The identification of inflammatory markers in HIV+ individuals on ART is fundamental since chronic ART-controlled HIV infection is linked to an increased inflammatory state. In this context, we assessed plasma levels of pro-inflammatory cytokines (IL-1β, IL-8, and IL-12p70) of HIV+ individuals who initiated ART after immunosuppression (CD4⁺ T cell counts <350 cells/mm³). HIV+ individuals were stratified according to two extreme phenotypes: Slow Progressors (SPs; individuals with at least 8 years of infection before ART initiation) and Rapid Progressors (RPs; individuals who needed to initiate ART within 1–4 years after infection). A control group was composed of HIV-uninfected individuals. We found increased IL-8 levels (median: 5.13 pg/mL; SPs and RPs together) in HIV-infected individuals on ART as compared to controls (median: 3.2 pg/mL; p = 0.04), although no association with the progression profile (slow or rapid progressors) or CD4⁺ T cell counts at sampling was observed. This result indicates that IL-8 is a general marker of chronic inflammation in HIV+ individuals on ART, independently of CD4⁺ T cell counts at the beginning of the treatment or of the potential progression profile of the patient. In this sense, IL-8 may be considered a possible target for novel therapies focused on reducing inflammation in chronic HIV infection.

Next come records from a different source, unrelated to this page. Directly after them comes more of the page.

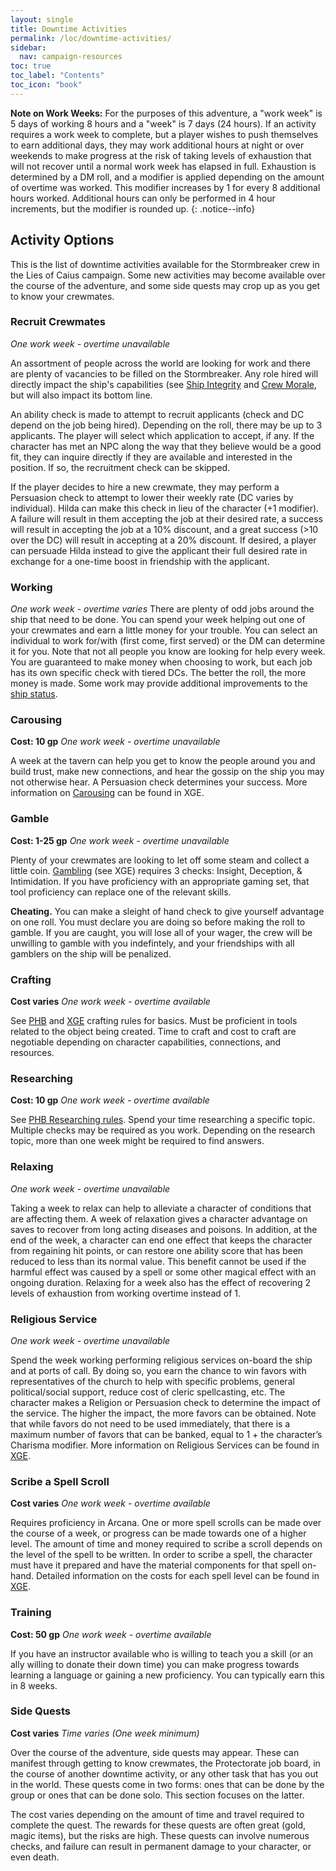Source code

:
 ```yaml
---
layout: single
title: Downtime Activities
permalink: /loc/downtime-activities/
sidebar:
  nav: campaign-resources
toc: true
toc_label: "Contents"
toc_icon: "book"
---
```


**Note on Work Weeks:** For the purposes of this adventure, a "work week" is 5 days of working 8 hours and a "week" is 7 days (24 hours). If an activity requires a work week to complete, but a player wishes to push themselves to earn additional days, they may work additional hours at night or over weekends to make progress at the risk of taking levels of exhaustion that will not recover until a normal work week has elapsed in full. Exhaustion is determined by a DM roll, and a modifier is applied depending on the amount of overtime was worked. This modifier increases by 1 for every 8 additional hours worked. Additional hours can only be performed in 4 hour increments, but the modifier is rounded up.
{: .notice--info}


## Activity Options
This is the list of downtime activities available for the Stormbreaker crew in the Lies of Caius campaign. Some new activities may become available over the course of the adventure, and some side quests may crop up as you get to know your crewmates.

### Recruit Crewmates
*One work week - overtime unavailable*

An assortment of people across the world are looking for work and there are plenty of vacancies to be filled on the Stormbreaker. Any role hired will directly impact the ship's capabilities (see [Ship Integrity](/loc/stormbreaker/#ship-integrity) and [Crew Morale](/loc/stormbreaker/#crew-morale), but will also impact its bottom line. 

An ability check is made to attempt to recruit applicants (check and DC depend on the job being hired). Depending on the roll, there may be up to 3 applicants. The player will select which application to accept, if any. If the character has met an NPC along the way that they believe would be a good fit, they can inquire directly if they are available and interested in the position. If so, the recruitment check can be skipped.

If the player decides to hire a new crewmate, they may perform a Persuasion check to attempt to lower their weekly rate (DC varies by individual). Hilda can make this check in lieu of the character (+1 modifier). A failure will result in them accepting the job at their desired rate, a success will result in accepting the job at a 10% discount, and a great success (>10 over the DC) will result in accepting at a 20% discount. If desired, a player can persuade Hilda instead to give the applicant their full desired rate in exchange for a one-time boost in friendship with the applicant.

### Working
*One work week - overtime varies*
There are plenty of odd jobs around the ship that need to be done. You can spend your week helping out one of your crewmates and earn a little money for your trouble. You can select an individual to work for/with (first come, first served) or the DM can determine it for you. Note that not all people you know are looking for help every week. You are guaranteed to make money when choosing to work, but each job has its own specific check with tiered DCs. The better the roll, the more money is made. Some work may provide additional improvements to the [ship status](/loc/stormbreaker/#ship-status).

### Carousing 
**Cost: 10 gp**
*One work week - overtime unavailable*

A week at the tavern can help you get to know the people around you and build trust, make new connections, and hear the gossip on the ship you may not otherwise hear. A Persuasion check determines your success. More information on [Carousing](https://www.dndbeyond.com/sources/xgte/downtime-revisited#Carousing) can be found in XGE.

### Gamble 
**Cost: 1-25 gp**
*One work week - overtime unavailable*

Plenty of your crewmates are looking to let off some steam and collect a little coin. [Gambling](https://www.dndbeyond.com/sources/xgte/downtime-revisited#Gambling) (see XGE) requires 3 checks: Insight, Deception, & Intimidation. If you have proficiency with an appropriate gaming set, that tool proficiency can replace one of the relevant skills. 

**Cheating.** You can make a sleight of hand check to give yourself advantage on one roll. You must declare you are doing so before making the roll to gamble. If you are caught, you will lose all of your wager, the crew will be unwilling to gamble with you indefintely, and your friendships with all gamblers on the ship will be penalized.

### Crafting
**Cost varies**
*One work week - overtime available*

See [PHB](https://www.dndbeyond.com/sources/phb/adventuring#Crafting) and [XGE](https://www.dndbeyond.com/sources/xgte/downtime-revisited#CraftinganItem) crafting rules for basics. Must be proficient in tools related to the object being created. Time to craft and cost to craft are negotiable depending on character capabilities, connections, and resources.

### Researching
**Cost: 10 gp**
*One work week - overtime available*

See [PHB Researching rules](https://www.dndbeyond.com/sources/phb/adventuring#Researching). Spend your time researching a specific topic. Multiple checks may be required as you work. Depending on the research topic, more than one week might be required to find answers.

### Relaxing
*One work week - overtime unavailable*

Taking a week to relax can help to alleviate a character of conditions that are affecting them. A week of relaxation gives a character advantage on saves to recover from long acting diseases and poisons. In addition, at the end of the week, a character can end one effect that keeps the character from regaining hit points, or can restore one ability score that has been reduced to less than its normal value. This benefit cannot be used if the harmful effect was caused by a spell or some other magical effect with an ongoing duration. Relaxing for a week also has the effect of recovering 2 levels of exhaustion from working overtime instead of 1.

### Religious Service
*One work week - overtime unavailable*

Spend the week working performing religious services on-board the ship and at ports of call. By doing so, you earn the chance to win favors with representatives of the church to help with specific problems, general political/social support, reduce cost of cleric spellcasting, etc. The character makes a Religion or Persuasion check to determine the impact of the service. The higher the impact, the more favors can be obtained. Note that while favors do not need to be used immediately, that there is a maximum number of favors that can be banked, equal to 1 + the character’s Charisma modifier. More information on Religious Services can be found in [XGE](https://www.dndbeyond.com/sources/xgte/downtime-revisited#ReligiousService).

### Scribe a Spell Scroll
**Cost varies**
*One work week - overtime available*

Requires proficiency in Arcana. One or more spell scrolls can be made over the course of a week, or progress can be made towards one of a higher level. The amount of time and money required to scribe a scroll depends on the level of the spell to be written. In order to scribe a spell, the character must have it prepared and have the material components for that spell on-hand. Detailed information on the costs for each spell level can be found in [XGE](https://www.dndbeyond.com/sources/xgte/downtime-revisited#ScribingaSpellScroll).

### Training
**Cost: 50 gp**
*One work week - overtime available*

If you have an instructor available who is willing to teach you a skill (or an ally willing to donate their down time) you can make progress towards learning a language or gaining a new proficiency. You can typically earn this in 8 weeks.

### Side Quests
**Cost varies**
*Time varies (One week minimum)*

Over the course of the adventure, side quests may appear. These can manifest through getting to know crewmates, the Protectorate job board, in the course of another downtime activity, or any other task that has you out in the world. These quests come in two forms: ones that can be done by the group or ones that can be done solo. This section focuses on the latter.

The cost varies depending on the amount of time and travel required to complete the quest. The rewards for these quests are often great (gold, magic items), but the risks are high. These quests can involve numerous checks, and failure can result in permanent damage to your character, or even death.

在ART上HIV +个体中炎性标志物的鉴定是至关重要的，因为慢性ART控制的HIV感染与炎症状态增加有关。在这种情况下，我们评估了在免疫抑制后开始进行ART（CD4 ⁺ T细胞计数<350细胞/ mm ³）的HIV +个体的血浆促炎细胞因子（IL-1β，IL-8和IL-12p70）的水平）。HIV +个体根据两种极端表型进行分层：慢进展者（SP；在开始ART之前至少感染了8年的个体）和快速进展者（RP；需要在感染后1-4年内开始ART的个体）。对照组由未感染艾滋病毒的人组成。我们发现，与对照组相比，HIV感染个体中IL-8水平升高（中位数：5.13 pg / mL； SP和RP在一起）（中位数：3.2 pg / mL；p  = 0.04），尽管与进展无关样本（缓慢或快速进展）或CD4 ⁺ T细胞计数。该结果表明，IL-8是ART上HIV +个体中慢性炎症的一般标志物，与CD4 ⁺无关T细胞在治疗开始时或患者的潜在病程中计数。从这个意义上讲，IL-8可能被视为针对减少慢性HIV感染中的炎症的新型疗法的可能靶标。